Each of the entries should be retyped precisely as it appears.

___ Task data

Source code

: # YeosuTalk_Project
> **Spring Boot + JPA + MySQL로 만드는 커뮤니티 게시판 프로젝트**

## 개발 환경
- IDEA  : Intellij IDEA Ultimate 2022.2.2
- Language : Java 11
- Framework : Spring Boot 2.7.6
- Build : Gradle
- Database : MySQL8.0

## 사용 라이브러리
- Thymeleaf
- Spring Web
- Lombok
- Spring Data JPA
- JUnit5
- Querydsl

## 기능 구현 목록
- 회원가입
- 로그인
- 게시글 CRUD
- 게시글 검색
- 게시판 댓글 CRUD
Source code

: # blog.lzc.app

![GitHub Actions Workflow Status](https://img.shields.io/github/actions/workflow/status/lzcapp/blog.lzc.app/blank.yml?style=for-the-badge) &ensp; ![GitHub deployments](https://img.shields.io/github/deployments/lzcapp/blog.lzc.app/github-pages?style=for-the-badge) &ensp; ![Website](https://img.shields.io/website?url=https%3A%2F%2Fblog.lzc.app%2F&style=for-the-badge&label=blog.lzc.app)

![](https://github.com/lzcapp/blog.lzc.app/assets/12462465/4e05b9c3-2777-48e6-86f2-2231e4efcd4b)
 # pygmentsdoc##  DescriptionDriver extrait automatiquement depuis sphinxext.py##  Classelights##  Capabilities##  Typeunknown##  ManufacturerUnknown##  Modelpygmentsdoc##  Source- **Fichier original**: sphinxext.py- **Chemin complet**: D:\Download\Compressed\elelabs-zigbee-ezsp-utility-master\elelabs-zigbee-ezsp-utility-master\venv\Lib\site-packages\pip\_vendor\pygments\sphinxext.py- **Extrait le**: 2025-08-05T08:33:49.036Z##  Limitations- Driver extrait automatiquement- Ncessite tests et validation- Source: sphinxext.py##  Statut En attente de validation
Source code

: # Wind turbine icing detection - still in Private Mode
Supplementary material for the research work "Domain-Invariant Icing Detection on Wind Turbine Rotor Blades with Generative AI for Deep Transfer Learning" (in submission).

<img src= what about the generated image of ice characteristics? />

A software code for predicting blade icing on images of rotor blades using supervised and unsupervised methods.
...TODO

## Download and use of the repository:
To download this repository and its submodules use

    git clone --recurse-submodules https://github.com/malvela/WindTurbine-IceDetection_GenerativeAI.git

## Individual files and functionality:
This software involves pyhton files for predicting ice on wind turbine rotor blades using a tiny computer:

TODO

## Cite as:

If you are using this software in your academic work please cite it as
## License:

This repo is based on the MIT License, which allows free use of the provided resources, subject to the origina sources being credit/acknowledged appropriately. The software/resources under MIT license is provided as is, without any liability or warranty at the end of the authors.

______

- Exercise response -
Source code

: # YeosuTalk_Project
> **Spring Boot + JPA + MySQL로 만드는 커뮤니티 게시판 프로젝트**

## 개발 환경
- IDEA  : Intellij IDEA Ultimate 2022.2.2
- Language : Java 11
- Framework : Spring Boot 2.7.6
- Build : Gradle
- Database : MySQL8.0

## 사용 라이브러리
- Thymeleaf
- Spring Web
- Lombok
- Spring Data JPA
- JUnit5
- Querydsl

## 기능 구현 목록
- 회원가입
- 로그인
- 게시글 CRUD
- 게시글 검색
- 게시판 댓글 CRUD
Source code

: # blog.lzc.app

![GitHub Actions Workflow Status](https://img.shields.io/github/actions/workflow/status/lzcapp/blog.lzc.app/blank.yml?style=for-the-badge) &ensp; ![GitHub deployments](https://img.shields.io/github/deployments/lzcapp/blog.lzc.app/github-pages?style=for-the-badge) &ensp; ![Website](https://img.shields.io/website?url=https%3A%2F%2Fblog.lzc.app%2F&style=for-the-badge&label=blog.lzc.app)

![](https://github.com/lzcapp/blog.lzc.app/assets/12462465/4e05b9c3-2777-48e6-86f2-2231e4efcd4b)
 # pygmentsdoc##  DescriptionDriver extrait automatiquement depuis sphinxext.py##  Classelights##  Capabilities##  Typeunknown##  ManufacturerUnknown##  Modelpygmentsdoc##  Source- **Fichier original**: sphinxext.py- **Chemin complet**: D:\Download\Compressed\elelabs-zigbee-ezsp-utility-master\elelabs-zigbee-ezsp-utility-master\venv\Lib\site-packages\pip\_vendor\pygments\sphinxext.py- **Extrait le**: 2025-08-05T08:33:49.036Z##  Limitations- Driver extrait automatiquement- Ncessite tests et validation- Source: sphinxext.py##  Statut En attente de validation
Source code

: # Wind turbine icing detection - still in Private Mode
Supplementary material for the research work "Domain-Invariant Icing Detection on Wind Turbine Rotor Blades with Generative AI for Deep Transfer Learning" (in submission).

<img src= what about the generated image of ice characteristics? />

A software code for predicting blade icing on images of rotor blades using supervised and unsupervised methods.
...TODO

## Download and use of the repository:
To download this repository and its submodules use

    git clone --recurse-submodules https://github.com/malvela/WindTurbine-IceDetection_GenerativeAI.git

## Individual files and functionality:
This software involves pyhton files for predicting ice on wind turbine rotor blades using a tiny computer:

TODO

## Cite as:

If you are using this software in your academic work please cite it as
## License:

This repo is based on the MIT License, which allows free use of the provided resources, subject to the origina sources being credit/acknowledged appropriately. The software/resources under MIT license is provided as is, without any liability or warranty at the end of the authors.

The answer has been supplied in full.